Haring Barn, bats make way for science building

Haring Barn, one of the original buildings of the School of Veterinary Medicine, is coming down to make way for construction of a state-of-the-art sciences teaching facility.

Demolition workers, using power shovels and excavators like precision tools, have been dismantling the half-century-old barn as well as four smaller buildings nearby, and sorting the materials for salvage.

The demolition will enable construction to begin this spring on the Sciences Laboratory Building at the Hutchison Drive site. The three-story facility will include 34 lab classrooms for undergraduate instruction in biology and chemistry. To the west, near the Life Sciences Addition, will be a 500-seat lecture hall.

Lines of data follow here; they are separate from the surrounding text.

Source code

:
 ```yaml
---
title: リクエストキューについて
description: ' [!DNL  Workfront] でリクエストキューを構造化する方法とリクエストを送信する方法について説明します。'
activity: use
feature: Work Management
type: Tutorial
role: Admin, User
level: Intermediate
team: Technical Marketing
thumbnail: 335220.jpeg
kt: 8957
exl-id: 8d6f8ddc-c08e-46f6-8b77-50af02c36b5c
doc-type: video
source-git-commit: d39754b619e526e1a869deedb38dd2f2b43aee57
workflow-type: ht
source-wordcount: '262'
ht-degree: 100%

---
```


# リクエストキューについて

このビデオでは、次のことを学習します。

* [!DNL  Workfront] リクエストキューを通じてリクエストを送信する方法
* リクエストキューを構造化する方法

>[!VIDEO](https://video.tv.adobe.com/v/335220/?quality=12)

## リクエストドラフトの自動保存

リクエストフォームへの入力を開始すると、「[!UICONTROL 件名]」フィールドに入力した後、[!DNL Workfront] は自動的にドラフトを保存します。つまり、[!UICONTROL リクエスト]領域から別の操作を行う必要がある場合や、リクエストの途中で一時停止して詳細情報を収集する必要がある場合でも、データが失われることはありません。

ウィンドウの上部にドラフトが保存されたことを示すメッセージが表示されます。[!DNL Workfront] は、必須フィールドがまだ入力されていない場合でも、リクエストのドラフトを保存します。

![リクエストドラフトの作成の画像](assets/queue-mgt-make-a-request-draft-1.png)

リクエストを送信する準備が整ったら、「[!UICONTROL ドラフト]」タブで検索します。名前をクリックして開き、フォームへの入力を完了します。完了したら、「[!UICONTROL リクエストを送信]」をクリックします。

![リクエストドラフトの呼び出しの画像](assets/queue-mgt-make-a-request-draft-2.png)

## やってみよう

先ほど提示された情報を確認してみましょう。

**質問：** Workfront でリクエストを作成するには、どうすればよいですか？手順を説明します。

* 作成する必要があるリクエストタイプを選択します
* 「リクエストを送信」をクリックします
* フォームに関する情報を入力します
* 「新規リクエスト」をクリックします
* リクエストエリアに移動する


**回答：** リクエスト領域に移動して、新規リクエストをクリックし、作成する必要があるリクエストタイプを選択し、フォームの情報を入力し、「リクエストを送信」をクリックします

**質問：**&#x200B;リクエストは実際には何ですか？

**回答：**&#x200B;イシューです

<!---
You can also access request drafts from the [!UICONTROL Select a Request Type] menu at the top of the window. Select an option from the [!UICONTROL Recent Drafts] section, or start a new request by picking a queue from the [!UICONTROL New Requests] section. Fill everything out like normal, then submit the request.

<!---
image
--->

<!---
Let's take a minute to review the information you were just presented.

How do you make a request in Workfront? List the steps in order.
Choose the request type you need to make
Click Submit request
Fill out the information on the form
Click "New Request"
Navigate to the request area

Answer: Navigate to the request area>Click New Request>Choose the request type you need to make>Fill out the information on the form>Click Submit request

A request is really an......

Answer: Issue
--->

"This is an exciting milestone for life-sciences instruction at UC Davis," said Phyllis Wise, new dean of the Division of Biological Sciences. "These buildings will help advance the campus’s already strong reputation for life-sciences research and education."

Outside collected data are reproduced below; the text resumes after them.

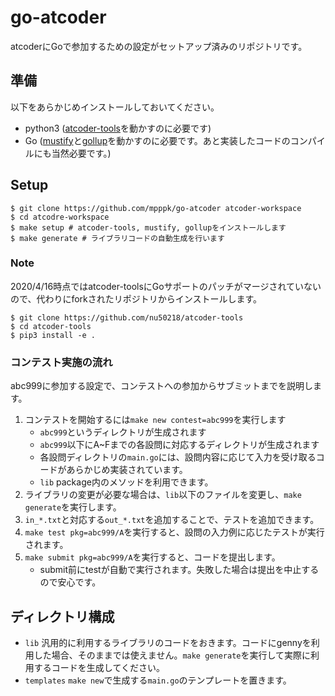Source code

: # go-atcoder

atcoderにGoで参加するための設定がセットアップ済みのリポジトリです。

## 準備
以下をあらかじめインストールしておいてください。
* python3 ([atcoder-tools](https://github.com/kyuridenamida/atcoder-tools)を動かすのに必要です)
* Go ([mustify](https://github.com/mpppk/mustify)と[gollup](https://github.com/mpppk/gollup)を動かすのに必要です。あと実装したコードのコンパイルにも当然必要です。)

## Setup
```shell
$ git clone https://github.com/mpppk/go-atcoder atcoder-workspace
$ cd atcodre-workspace
$ make setup # atcoder-tools, mustify, gollupをインストールします
$ make generate # ライブラリコードの自動生成を行います
```

### Note
2020/4/16時点ではatcoder-toolsにGoサポートのパッチがマージされていないので、代わりにforkされたリポジトリからインストールします。
```shell
$ git clone https://github.com/nu50218/atcoder-tools
$ cd atcoder-tools
$ pip3 install -e .
```

### コンテスト実施の流れ
abc999に参加する設定で、コンテストへの参加からサブミットまでを説明します。

1. コンテストを開始するには`make new contest=abc999`を実行します
    * `abc999`というディレクトリが生成されます
    * `abc999`以下にA~Fまでの各設問に対応するディレクトリが生成されます
    * 各設問ディレクトリの`main.go`には、設問内容に応じて入力を受け取るコードがあらかじめ実装されています。
    * `lib` package内のメソッドを利用できます。
1. ライブラリの変更が必要な場合は、`lib`以下のファイルを変更し、`make generate`を実行します。
1. `in_*.txt`と対応する`out_*.txt`を追加することで、テストを追加できます。
1. `make test pkg=abc999/A`を実行すると、設問の入力例に応じたテストが実行されます。
1. `make submit pkg=abc999/A`を実行すると、コードを提出します。
    * submit前にtestが自動で実行されます。失敗した場合は提出を中止するので安心です。

## ディレクトリ構成

* `lib` 汎用的に利用するライブラリのコードをおきます。コードにgennyを利用した場合、そのままでは使えません。`make generate`を実行して実際に利用するコードを生成してください。
* `templates` `make new`で生成する`main.go`のテンプレートを置きます。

The School of Veterinary Medicine, at the same time, is planning new facilities near the Veterinary Medicine Teaching Hospital to house the Equine Athletic Performance Laboratory and other programs that had been located in Haring Barn and nearby buildings.

Haring Barn, though its walls still stand, is about 50 percent demolished, says Allen Lowry of the campus Architect’s and Engineers Office. Workers have removed partitions, casework and other additions made to the interior over the years. The barn will be gone by Feb. 1.

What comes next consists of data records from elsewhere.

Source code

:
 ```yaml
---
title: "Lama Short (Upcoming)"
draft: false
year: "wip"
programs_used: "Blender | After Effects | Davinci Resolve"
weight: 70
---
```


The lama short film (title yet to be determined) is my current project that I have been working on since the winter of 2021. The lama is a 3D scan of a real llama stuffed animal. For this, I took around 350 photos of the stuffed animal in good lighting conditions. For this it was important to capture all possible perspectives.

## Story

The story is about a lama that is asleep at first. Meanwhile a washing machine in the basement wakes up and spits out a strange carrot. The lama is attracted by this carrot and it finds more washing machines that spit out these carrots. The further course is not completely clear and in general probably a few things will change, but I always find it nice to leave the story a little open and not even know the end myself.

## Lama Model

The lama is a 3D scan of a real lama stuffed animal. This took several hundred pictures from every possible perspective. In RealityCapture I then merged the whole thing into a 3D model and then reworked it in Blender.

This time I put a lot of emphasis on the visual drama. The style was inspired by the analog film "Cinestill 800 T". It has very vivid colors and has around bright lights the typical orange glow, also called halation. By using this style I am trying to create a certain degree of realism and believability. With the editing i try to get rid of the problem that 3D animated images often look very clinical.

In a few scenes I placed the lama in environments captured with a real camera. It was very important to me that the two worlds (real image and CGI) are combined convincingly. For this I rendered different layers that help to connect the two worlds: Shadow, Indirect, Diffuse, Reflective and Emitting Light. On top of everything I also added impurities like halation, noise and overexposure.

Haring Barn was originally built as a large-animal clinic after the School of Veterinary Medicine was established in 1946. It most recently housed treadmills for research on physiology of horses and other animals. However, the big yellow barn was considered obsolete and neither historically nor architecturally significant.

Workers in December began tearing down smaller buildings on the site, including a dog kennel and Haring Annex, which once served as living quarters and most recently housed the Center for Animals in Society, Center for Animal Alternatives and the Companion Animal Behavior Program.

Work also began in December to prepare Haring Barn for demolition, but the rafters and walls remained in place until the last residents–more than 1,000 bats–could be safely moved out of harm’s way.

Bat biologists from Santa Cruz, just before the winter holidays, spent two days handpicking the Mexican free-tailed bats from their roosts behind long-unused barn doors.

The first day they found a wide stretch of guano but just seven bats on the barn’s south side. They took those bats to a bridge in the arboretum where other Mexican free-tailed bats were roosting. "The rescued bats scurried right up with the others with no hesitation," said Paul Heady of Central Coast Research Council, a Santa Cruz research and consulting firm.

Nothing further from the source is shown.